# Tarpon



## Bonecracker (Mar 29, 2007)

Yes poon's have been seen, casted to, but no hook ups!! Shhhhhh it's a secret!!


----------



## chefdave (Mar 13, 2014)

thanks. Maybe head that way next week. Pogies are here in SE GA, no poons yet.


----------



## Tarponist (Aug 25, 2016)

hell yeah, i'll be there next week and memorial day weekend


----------



## Backwater (Dec 14, 2014)

Bonecracker said:


> Yes poon's have been seen, casted to, but no hook ups!! Shhhhhh it's a secret!!


You may need some candy! LOL


----------



## Bonecracker (Mar 29, 2007)

Buddy of my mine fished today around Carrabelle. Calm seas, good tides, and saw no fish, welcome to Tarpon fishing! I am going tomorrow and will give you a heads up Friday AM!


----------



## Bonecracker (Mar 29, 2007)

Fished yesterday from Bald Point to Turkey Point. Saw bout 15 Tarpon and all the fish were over grass bottom making them very hard to see. Most were very quick shots and no one wanted to play!!  My take, still a bit early!!


----------



## chefdave (Mar 13, 2014)

Great thanks. We're headed that way.


----------



## Bonecracker (Mar 29, 2007)

Well it official, we hooked and almost landed our first tarpon (70-80lbs) of the year on the smallest rod on the boat, with 20 fluorocarbon, go figure!! It was way to-ruff on the outside to fly-fish so I cranked up the Pathfinder and went looking for trout and redfish. Wife was fishing a Mirrodine twitch bait and was surprised how long the leader lasted before it parted right next to the boat. She Got 9-10 jumps out of her first Tarpon and she is hooked!!


----------



## Limp Shrimp (Aug 23, 2015)

it's funny how they know when to show up and it's always when you are under gunned!


----------



## permitchaser (Aug 26, 2013)

Darn that place is getting way too crowded. I may be down in June


----------



## Bonecracker (Mar 29, 2007)

permitchaser said:


> Darn that place is getting way too crowded.
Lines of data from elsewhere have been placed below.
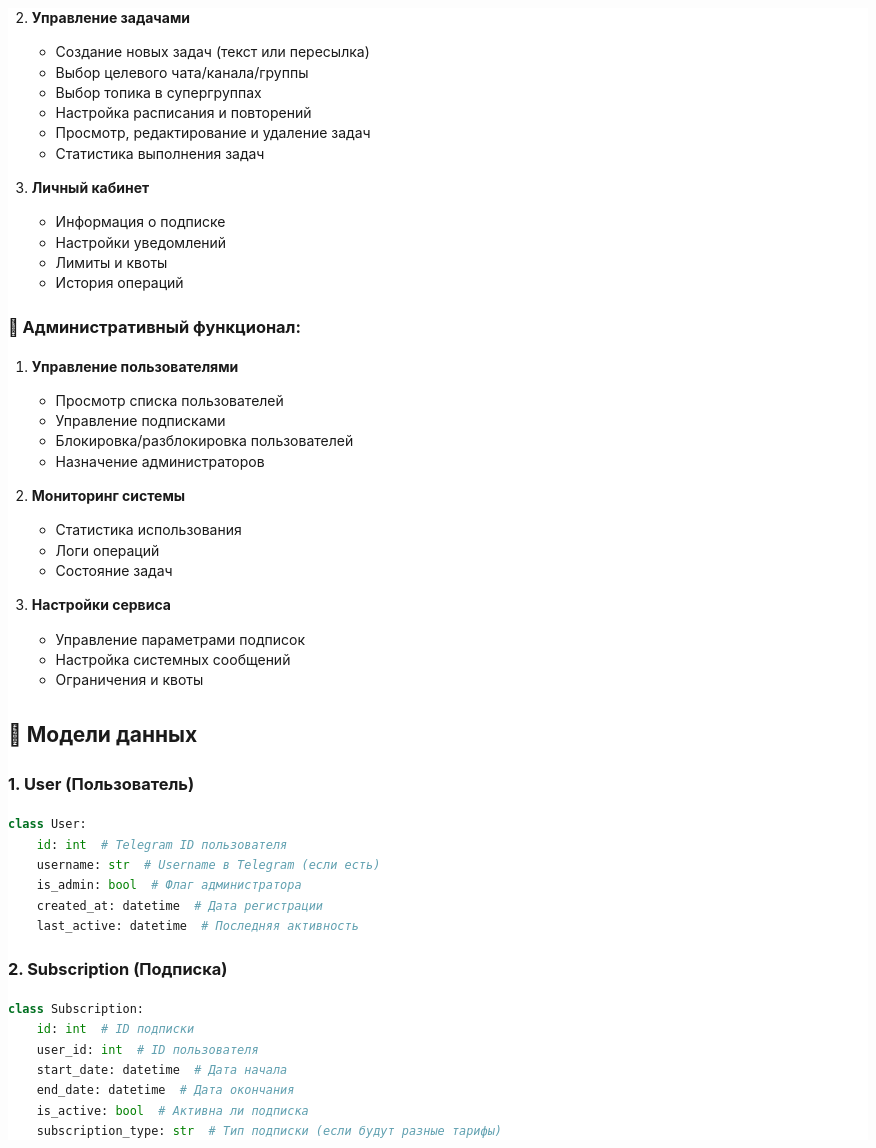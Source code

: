 2. **Управление задачами**
   - Создание новых задач (текст или пересылка)
   - Выбор целевого чата/канала/группы
   - Выбор топика в супергруппах
   - Настройка расписания и повторений
   - Просмотр, редактирование и удаление задач
   - Статистика выполнения задач

3. **Личный кабинет**
   - Информация о подписке
   - Настройки уведомлений
   - Лимиты и квоты
   - История операций

### 👑 Административный функционал:
1. **Управление пользователями**
   - Просмотр списка пользователей
   - Управление подписками
   - Блокировка/разблокировка пользователей
   - Назначение администраторов

2. **Мониторинг системы**
   - Статистика использования
   - Логи операций
   - Состояние задач

3. **Настройки сервиса**
   - Управление параметрами подписок
   - Настройка системных сообщений
   - Ограничения и квоты

## 💾 Модели данных

### 1. User (Пользователь)
```python
class User:
    id: int  # Telegram ID пользователя
    username: str  # Username в Telegram (если есть)
    is_admin: bool  # Флаг администратора
    created_at: datetime  # Дата регистрации
    last_active: datetime  # Последняя активность
```

### 2. Subscription (Подписка)
```python
class Subscription:
    id: int  # ID подписки
    user_id: int  # ID пользователя
    start_date: datetime  # Дата начала
    end_date: datetime  # Дата окончания
    is_active: bool  # Активна ли подписка
    subscription_type: str  # Тип подписки (если будут разные тарифы)
```
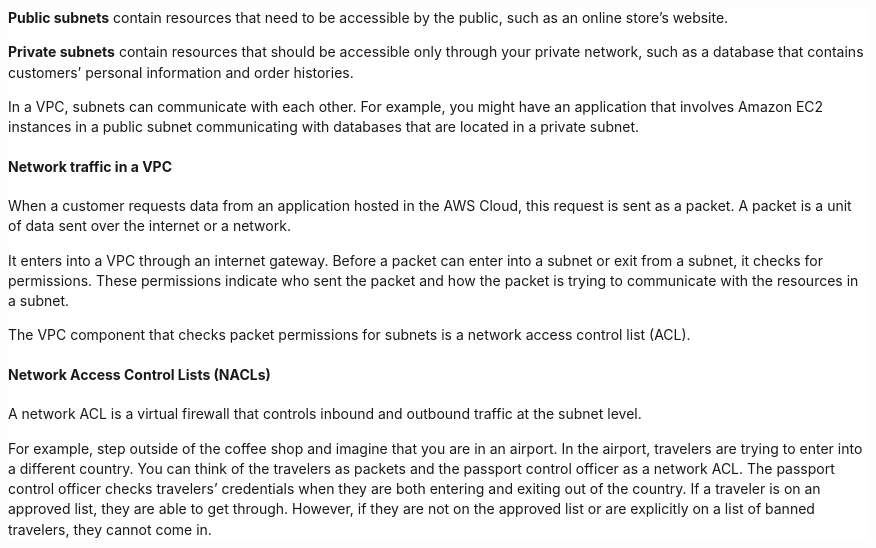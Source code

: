 
**Public subnets** contain resources that need to be accessible by the public, such as an online store’s website.

**Private subnets** contain resources that should be accessible only through your private network, such as a database that contains customers’ personal information and order histories.

In a VPC, subnets can communicate with each other. For example, you might have an application that involves Amazon EC2 instances in a public subnet communicating with databases that are located in a private subnet.

#### Network traffic in a VPC

When a customer requests data from an application hosted in the AWS Cloud, this request is sent as a packet. A packet is a unit of data sent over the internet or a network.

It enters into a VPC through an internet gateway. Before a packet can enter into a subnet or exit from a subnet, it checks for permissions. These permissions indicate who sent the packet and how the packet is trying to communicate with the resources in a subnet.

The VPC component that checks packet permissions for subnets is a network access control list (ACL).

#### Network Access Control Lists (NACLs)

A network ACL is a virtual firewall that controls inbound and outbound traffic at the subnet level.

For example, step outside of the coffee shop and imagine that you are in an airport. In the airport, travelers are trying to enter into a different country. You can think of the travelers as packets and the passport control officer as a network ACL. The passport control officer checks travelers’ credentials when they are both entering and exiting out of the country. If a traveler is on an approved list, they are able to get through. However, if they are not on the approved list or are explicitly on a list of banned travelers, they cannot come in.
I may be down in June


It is what it is! I have been working hard to find new places but that's not easy on my limited schedule! The big numbers of skiffs show up in June so hold on!!


----------



## permitchaser (Aug 26, 2013)

Bonecracker said:


> It is what it is! I have been working hard to find new places but that's not easy on my limited schedule! The big numbers of skiffs show up in June so hold on!!


Yep I was there last June and we anchored in the dark. When it was light I looked around and saw 8 skiffs in line with me


----------



## WillW (Dec 6, 2012)

Maybe if y'all keep talking about the place & specific fishing spots less people will be there year after year


----------



## flysalt060 (Aug 5, 2012)

And people wouldn't make videos about it.


----------



## DeepSouthFly (Sep 7, 2016)

I'll be on the cape all week next week. Can't wait.


----------



## Bonecracker (Mar 29, 2007)

WillW said:


> Maybe if y'all keep talking about the place & specific fishing spots less people will be there year after year





flysalt060 said:


> And people wouldn't make videos about it.


Y'all want some cheese with that wine??


----------